::: AVAILABLE DATA :::

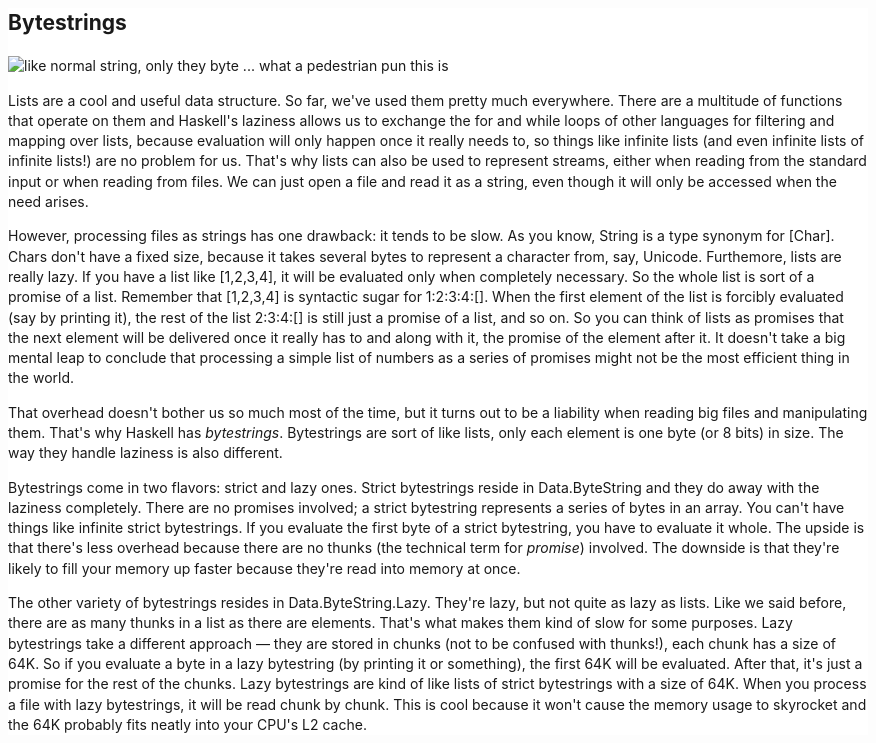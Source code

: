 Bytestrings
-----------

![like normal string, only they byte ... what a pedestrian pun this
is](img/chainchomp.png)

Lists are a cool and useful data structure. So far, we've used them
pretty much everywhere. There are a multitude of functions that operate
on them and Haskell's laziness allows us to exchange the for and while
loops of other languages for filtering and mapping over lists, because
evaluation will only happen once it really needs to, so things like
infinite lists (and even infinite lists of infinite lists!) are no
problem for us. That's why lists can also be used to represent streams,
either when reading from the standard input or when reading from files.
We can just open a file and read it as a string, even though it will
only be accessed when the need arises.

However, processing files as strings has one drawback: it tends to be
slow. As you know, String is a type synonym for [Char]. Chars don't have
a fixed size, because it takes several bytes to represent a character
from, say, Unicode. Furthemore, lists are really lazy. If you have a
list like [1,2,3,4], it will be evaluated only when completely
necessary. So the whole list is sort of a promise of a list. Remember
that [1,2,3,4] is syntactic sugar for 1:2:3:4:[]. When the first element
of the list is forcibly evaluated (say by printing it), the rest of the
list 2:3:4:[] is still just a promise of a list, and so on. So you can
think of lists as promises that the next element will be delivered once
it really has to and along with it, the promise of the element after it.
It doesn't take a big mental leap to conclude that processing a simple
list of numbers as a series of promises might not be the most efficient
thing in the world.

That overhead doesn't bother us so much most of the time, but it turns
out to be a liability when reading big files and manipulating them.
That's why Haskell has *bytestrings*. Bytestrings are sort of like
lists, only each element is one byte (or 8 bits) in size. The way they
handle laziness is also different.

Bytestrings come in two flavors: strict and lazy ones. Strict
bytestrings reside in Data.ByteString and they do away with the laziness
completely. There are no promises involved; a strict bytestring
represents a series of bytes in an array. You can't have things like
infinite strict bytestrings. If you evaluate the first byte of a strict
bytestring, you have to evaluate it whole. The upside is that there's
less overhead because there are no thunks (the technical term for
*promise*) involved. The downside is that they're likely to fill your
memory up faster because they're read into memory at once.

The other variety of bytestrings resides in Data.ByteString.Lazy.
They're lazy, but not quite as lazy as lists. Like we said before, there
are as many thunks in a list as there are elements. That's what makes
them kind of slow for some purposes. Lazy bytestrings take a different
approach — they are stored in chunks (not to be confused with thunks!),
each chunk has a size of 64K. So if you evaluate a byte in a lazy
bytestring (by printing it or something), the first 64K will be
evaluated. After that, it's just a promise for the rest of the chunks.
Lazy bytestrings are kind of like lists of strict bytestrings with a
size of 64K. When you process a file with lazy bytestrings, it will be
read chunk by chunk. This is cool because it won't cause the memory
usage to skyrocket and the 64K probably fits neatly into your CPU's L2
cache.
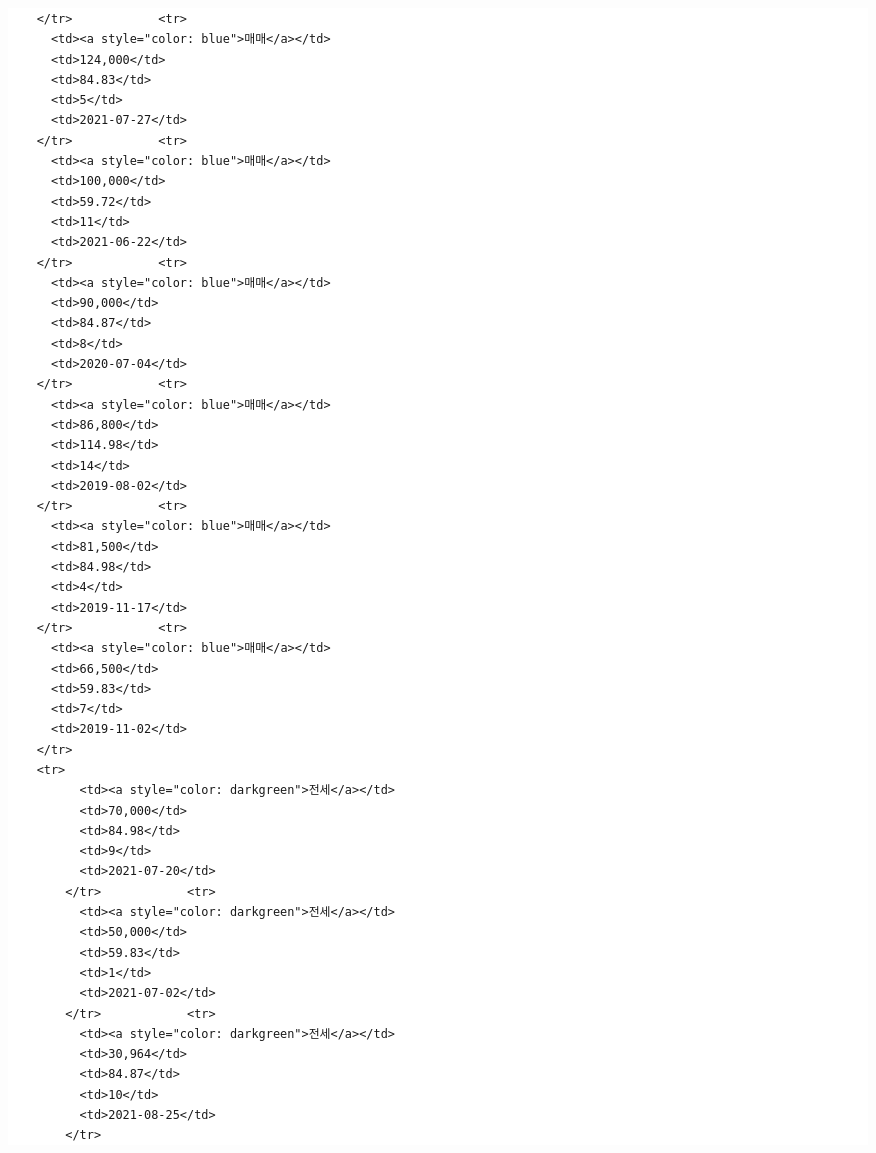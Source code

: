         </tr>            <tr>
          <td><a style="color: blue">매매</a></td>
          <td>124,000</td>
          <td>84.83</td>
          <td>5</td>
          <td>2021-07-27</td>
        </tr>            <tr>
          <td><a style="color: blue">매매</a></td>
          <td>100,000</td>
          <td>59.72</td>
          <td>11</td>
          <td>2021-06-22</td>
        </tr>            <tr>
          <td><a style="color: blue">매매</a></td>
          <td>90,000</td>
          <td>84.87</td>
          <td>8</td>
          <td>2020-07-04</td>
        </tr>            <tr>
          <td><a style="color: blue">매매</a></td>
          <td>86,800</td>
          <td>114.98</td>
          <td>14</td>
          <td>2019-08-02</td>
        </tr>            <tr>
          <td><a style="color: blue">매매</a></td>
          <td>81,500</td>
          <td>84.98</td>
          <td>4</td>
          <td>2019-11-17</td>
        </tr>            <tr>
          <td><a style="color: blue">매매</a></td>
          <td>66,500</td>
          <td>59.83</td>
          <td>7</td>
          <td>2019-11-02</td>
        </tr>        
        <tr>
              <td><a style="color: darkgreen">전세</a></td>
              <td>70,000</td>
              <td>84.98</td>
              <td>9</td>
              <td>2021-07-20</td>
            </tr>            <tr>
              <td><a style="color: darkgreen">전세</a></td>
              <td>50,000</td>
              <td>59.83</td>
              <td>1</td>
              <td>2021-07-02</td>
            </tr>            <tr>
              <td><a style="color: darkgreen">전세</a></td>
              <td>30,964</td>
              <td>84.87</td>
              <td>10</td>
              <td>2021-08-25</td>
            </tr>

:::

- **TASK DETAILS**: Taking the entries above, write out exactly the lines starting with the line containing "handle laziness is also different." and going on through the line containing "They're lazy, but", both included, and nothing else.

- **OUTPUT BELOW**:
handle laziness is also different.

Bytestrings come in two flavors: strict and lazy ones. Strict
bytestrings reside in Data.ByteString and they do away with the laziness
completely. There are no promises involved; a strict bytestring
represents a series of bytes in an array. You can't have things like
infinite strict bytestrings. If you evaluate the first byte of a strict
bytestring, you have to evaluate it whole. The upside is that there's
less overhead because there are no thunks (the technical term for
*promise*) involved. The downside is that they're likely to fill your
memory up faster because they're read into memory at once.

The other variety of bytestrings resides in Data.ByteString.Lazy.
They're lazy, but not quite as lazy as lists. Like we said before, there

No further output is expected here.